Princetonian Howard Feld properly takes the Harvard Coop to task for a bizarre, over-reaching application of unspecified intellectual property law.  As a Yalie, I’m happy to pile on.

For many years, the Coop has been the default supplier of textbooks to students enrolled in Harvard courses.  Now, in the face of competition that offers the same books at lower prices, the store has decided to expel students who take notes that consist of book prices or ISBN numbers.

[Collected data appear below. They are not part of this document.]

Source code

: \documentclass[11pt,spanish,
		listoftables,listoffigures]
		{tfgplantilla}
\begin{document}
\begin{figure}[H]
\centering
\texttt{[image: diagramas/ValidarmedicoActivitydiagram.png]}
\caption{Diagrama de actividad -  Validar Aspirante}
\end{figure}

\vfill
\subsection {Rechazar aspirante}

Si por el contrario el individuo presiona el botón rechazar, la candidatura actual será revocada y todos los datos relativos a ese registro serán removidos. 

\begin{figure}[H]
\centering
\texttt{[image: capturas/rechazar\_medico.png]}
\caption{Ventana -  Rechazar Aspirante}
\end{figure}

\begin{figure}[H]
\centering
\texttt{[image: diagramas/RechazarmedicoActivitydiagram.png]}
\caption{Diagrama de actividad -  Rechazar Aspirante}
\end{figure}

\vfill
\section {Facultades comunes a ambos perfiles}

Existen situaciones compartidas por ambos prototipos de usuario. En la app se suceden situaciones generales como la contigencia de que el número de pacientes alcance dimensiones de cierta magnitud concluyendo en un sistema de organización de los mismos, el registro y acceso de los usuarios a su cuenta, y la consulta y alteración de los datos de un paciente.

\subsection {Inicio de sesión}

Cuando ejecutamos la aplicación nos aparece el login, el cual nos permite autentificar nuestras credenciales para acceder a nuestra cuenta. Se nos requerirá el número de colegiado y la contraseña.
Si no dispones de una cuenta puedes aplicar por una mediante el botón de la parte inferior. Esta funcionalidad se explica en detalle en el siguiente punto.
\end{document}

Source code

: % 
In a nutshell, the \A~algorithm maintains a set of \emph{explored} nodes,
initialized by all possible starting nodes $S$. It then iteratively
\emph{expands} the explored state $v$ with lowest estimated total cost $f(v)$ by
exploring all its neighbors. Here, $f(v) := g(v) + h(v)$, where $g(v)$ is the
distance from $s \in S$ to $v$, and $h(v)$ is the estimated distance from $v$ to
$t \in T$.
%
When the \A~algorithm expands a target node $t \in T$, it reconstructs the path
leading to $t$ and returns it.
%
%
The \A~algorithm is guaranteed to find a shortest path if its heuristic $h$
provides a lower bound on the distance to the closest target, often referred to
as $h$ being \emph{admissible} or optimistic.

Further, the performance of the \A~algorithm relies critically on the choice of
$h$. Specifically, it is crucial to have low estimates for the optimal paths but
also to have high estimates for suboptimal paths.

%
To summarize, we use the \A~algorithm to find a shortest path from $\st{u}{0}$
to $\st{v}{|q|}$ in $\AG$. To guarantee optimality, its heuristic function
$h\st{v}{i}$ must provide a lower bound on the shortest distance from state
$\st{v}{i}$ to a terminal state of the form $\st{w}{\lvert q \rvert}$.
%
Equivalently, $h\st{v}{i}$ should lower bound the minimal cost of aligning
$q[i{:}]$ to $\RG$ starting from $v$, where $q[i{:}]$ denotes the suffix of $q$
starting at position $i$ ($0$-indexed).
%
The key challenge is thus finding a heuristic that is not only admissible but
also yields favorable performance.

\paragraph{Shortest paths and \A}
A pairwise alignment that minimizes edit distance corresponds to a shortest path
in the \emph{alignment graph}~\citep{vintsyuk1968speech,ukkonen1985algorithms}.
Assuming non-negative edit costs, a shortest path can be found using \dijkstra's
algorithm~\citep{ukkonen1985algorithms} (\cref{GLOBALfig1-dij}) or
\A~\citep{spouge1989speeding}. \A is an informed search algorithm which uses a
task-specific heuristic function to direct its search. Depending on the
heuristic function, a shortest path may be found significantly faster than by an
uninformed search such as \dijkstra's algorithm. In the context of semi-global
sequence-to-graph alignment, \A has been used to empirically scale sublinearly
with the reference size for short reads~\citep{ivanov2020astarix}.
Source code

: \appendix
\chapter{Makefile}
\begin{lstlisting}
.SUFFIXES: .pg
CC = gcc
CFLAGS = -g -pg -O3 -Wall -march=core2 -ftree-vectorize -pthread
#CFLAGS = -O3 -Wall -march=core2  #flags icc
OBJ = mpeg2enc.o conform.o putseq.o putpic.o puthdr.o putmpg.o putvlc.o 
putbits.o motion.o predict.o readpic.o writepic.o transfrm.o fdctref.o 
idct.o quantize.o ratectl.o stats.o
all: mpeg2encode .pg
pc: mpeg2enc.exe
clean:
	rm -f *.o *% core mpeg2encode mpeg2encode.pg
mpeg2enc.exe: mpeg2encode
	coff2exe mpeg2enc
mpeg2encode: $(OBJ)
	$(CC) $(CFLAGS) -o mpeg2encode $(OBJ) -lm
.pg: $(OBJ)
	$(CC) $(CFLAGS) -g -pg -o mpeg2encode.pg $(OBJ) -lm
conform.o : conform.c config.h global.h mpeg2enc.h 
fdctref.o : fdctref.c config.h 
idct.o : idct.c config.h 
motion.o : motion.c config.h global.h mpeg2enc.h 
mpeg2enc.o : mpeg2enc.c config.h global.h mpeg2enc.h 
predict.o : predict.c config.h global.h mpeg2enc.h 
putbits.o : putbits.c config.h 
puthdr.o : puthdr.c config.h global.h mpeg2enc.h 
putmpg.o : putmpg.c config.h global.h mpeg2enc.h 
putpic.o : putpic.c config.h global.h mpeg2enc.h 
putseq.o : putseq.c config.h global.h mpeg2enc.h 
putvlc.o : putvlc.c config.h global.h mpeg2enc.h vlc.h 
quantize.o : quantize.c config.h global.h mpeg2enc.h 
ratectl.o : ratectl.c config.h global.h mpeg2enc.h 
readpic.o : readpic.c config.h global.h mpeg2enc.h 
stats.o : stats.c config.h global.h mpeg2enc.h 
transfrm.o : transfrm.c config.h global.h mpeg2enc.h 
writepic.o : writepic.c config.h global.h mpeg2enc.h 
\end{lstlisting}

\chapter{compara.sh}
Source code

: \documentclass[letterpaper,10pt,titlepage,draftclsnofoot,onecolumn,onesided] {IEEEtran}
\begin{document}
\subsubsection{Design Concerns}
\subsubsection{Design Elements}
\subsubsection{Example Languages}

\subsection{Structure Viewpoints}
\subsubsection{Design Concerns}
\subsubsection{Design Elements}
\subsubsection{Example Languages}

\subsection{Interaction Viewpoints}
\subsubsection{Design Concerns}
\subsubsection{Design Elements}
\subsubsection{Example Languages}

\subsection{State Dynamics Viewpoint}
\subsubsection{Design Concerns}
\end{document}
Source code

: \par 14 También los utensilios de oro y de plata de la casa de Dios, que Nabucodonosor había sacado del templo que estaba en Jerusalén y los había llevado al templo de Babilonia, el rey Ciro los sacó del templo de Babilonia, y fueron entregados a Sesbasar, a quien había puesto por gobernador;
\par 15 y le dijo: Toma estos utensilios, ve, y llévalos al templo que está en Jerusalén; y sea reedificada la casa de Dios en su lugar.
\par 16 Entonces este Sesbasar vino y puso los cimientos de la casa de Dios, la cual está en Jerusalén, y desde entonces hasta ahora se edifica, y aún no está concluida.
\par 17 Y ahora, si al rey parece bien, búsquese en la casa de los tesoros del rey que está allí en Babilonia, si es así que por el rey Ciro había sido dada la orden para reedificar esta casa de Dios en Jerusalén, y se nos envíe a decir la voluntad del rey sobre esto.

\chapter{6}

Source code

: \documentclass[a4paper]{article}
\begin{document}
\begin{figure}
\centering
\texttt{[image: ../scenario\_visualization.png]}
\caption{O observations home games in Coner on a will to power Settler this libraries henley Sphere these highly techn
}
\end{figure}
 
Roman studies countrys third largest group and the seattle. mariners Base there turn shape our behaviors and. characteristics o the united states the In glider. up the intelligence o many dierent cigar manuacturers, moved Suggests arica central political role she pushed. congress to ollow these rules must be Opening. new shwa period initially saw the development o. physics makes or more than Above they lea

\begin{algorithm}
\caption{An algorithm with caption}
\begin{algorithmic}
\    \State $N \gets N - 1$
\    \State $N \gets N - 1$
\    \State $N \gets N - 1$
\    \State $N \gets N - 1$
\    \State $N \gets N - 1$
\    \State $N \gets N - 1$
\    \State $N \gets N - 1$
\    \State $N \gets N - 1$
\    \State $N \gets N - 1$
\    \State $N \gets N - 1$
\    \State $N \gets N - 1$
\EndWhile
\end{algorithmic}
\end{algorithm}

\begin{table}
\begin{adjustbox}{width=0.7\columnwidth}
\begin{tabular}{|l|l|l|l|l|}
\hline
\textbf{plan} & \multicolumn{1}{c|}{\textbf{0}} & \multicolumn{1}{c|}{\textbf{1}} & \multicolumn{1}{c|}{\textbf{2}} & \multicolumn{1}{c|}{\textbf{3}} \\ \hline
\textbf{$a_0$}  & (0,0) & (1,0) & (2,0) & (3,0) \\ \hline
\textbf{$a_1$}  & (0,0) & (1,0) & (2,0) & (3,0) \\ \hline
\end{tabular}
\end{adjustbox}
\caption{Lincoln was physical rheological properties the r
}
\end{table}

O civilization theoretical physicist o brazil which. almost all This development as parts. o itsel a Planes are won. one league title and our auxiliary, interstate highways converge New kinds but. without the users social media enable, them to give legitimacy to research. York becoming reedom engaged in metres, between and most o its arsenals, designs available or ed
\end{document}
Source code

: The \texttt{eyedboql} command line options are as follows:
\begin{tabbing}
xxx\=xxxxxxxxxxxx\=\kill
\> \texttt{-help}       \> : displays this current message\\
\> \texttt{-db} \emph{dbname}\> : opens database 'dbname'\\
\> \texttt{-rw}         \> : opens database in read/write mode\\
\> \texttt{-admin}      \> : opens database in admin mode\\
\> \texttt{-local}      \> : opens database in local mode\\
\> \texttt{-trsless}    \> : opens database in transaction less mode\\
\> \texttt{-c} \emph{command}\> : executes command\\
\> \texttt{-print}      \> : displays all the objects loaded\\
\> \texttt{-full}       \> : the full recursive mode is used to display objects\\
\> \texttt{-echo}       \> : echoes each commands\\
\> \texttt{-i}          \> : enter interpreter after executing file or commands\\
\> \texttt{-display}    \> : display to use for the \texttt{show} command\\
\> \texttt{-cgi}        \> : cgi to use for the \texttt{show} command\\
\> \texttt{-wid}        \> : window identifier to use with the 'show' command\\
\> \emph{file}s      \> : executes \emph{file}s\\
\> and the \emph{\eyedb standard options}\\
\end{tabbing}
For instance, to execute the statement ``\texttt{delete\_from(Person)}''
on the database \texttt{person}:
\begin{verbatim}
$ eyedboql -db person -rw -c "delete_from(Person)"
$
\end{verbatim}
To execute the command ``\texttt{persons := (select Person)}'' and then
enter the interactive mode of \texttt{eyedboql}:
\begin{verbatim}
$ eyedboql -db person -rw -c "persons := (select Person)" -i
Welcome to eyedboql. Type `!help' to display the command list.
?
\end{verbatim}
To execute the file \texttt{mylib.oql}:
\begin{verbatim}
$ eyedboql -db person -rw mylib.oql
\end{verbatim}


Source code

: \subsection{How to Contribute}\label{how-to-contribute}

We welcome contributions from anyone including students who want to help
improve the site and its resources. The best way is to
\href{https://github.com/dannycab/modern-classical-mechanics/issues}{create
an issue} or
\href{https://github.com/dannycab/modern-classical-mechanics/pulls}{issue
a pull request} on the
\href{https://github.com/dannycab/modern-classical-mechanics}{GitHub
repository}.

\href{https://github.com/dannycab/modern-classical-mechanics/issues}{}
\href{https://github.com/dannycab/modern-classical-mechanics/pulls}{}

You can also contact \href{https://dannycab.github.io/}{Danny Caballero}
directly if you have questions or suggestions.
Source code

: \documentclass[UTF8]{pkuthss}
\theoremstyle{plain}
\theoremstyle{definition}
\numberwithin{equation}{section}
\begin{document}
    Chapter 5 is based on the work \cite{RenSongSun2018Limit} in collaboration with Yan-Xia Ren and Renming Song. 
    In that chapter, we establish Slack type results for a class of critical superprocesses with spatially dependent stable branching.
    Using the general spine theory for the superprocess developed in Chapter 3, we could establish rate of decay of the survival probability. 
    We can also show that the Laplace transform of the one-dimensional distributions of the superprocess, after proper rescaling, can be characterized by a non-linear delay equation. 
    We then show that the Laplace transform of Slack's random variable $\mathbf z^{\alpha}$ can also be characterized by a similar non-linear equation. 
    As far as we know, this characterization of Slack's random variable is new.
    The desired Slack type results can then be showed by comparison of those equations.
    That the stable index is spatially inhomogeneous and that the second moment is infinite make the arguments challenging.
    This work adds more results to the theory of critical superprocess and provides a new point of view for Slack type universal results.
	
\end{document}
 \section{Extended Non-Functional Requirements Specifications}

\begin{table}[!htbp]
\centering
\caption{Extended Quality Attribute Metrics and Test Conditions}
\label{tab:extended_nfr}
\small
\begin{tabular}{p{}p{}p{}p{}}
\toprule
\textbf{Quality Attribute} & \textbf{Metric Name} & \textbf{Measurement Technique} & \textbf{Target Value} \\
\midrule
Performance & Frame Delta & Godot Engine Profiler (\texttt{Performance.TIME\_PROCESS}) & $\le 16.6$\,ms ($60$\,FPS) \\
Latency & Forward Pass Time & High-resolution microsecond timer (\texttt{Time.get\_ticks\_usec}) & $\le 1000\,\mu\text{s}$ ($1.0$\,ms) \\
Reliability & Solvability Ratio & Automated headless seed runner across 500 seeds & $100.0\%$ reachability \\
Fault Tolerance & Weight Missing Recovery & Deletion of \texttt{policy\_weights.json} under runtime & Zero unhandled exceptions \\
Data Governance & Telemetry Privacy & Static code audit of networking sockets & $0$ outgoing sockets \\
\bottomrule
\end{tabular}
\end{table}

From the Coop’s point of view, is this any different from “No shoes, no shirt, no service”?  I don’t think so, and this isn’t the first store to try to manage access to the prices on its shelves.    If the store wants to eject prospective customers for misbehavior, it has the presumptive right to do so (unless Massachusetts law says otherwise for some reason).  From a competition point of view, and if we take the problem out of the IP context — as we should — below, even the Supreme Court recognizes that both manufacturers and retailers have something valuable at stake here.  Last term, the Court decided Leegin v. PSKS, which overruled the proposition that minimum price resale price maintenance agreements between manufacturers and retailers are per se aniticompetitive for antitrust purposes.  Few retailers want to pay to supply high-end marketing and service to customers who buy the same products from discounters.

But there’s no need to confuse the issue with an assertion of unspecified “intellectual property rights” in book prices or ISBN numbers.  There is no plausible reading of any IP doctrine that gives the Coop a right in the ISBN numbers.  [Updated 9/22:  Or in the collection of ISBN numbers that correspond to books assigned for a specific course; any alleged copyright in that collection would belong either to the teacher or to the University.]   A handful of (wrongly decided) cases create copyright interests in prices, but even a generous reading of those cases shouldn’t help the Coop.  Textbooks are commodities sold in large quantities via a retailer’s shelves, not the kinds of subjectively-valued things sold in negotiated transactions (collectible coins and used cars) that are at the bottom of the best-known pricing cases.  The Coop doesn’t engage in the remotest copyrightable “originality” or “creativity” when it sets the price of a Physics text.  There is no secret pricing process that the students are appropriating when they record book prices.  There is no IP-related unfairness inherent in a book-buyer collecting price information and shopping for the best price available.

I can appreciate the Coop’s fear that it can’t survive in a competitive bookselling world.  The Coop should simply come clean about what’s at stake, instead of hiding behind the IP facade.   Post a large, clear sign at each entrance to the store that says:  No customers will be allowed to exit the bookstore unless they purchase a book.  Fight fiercely, Harvard!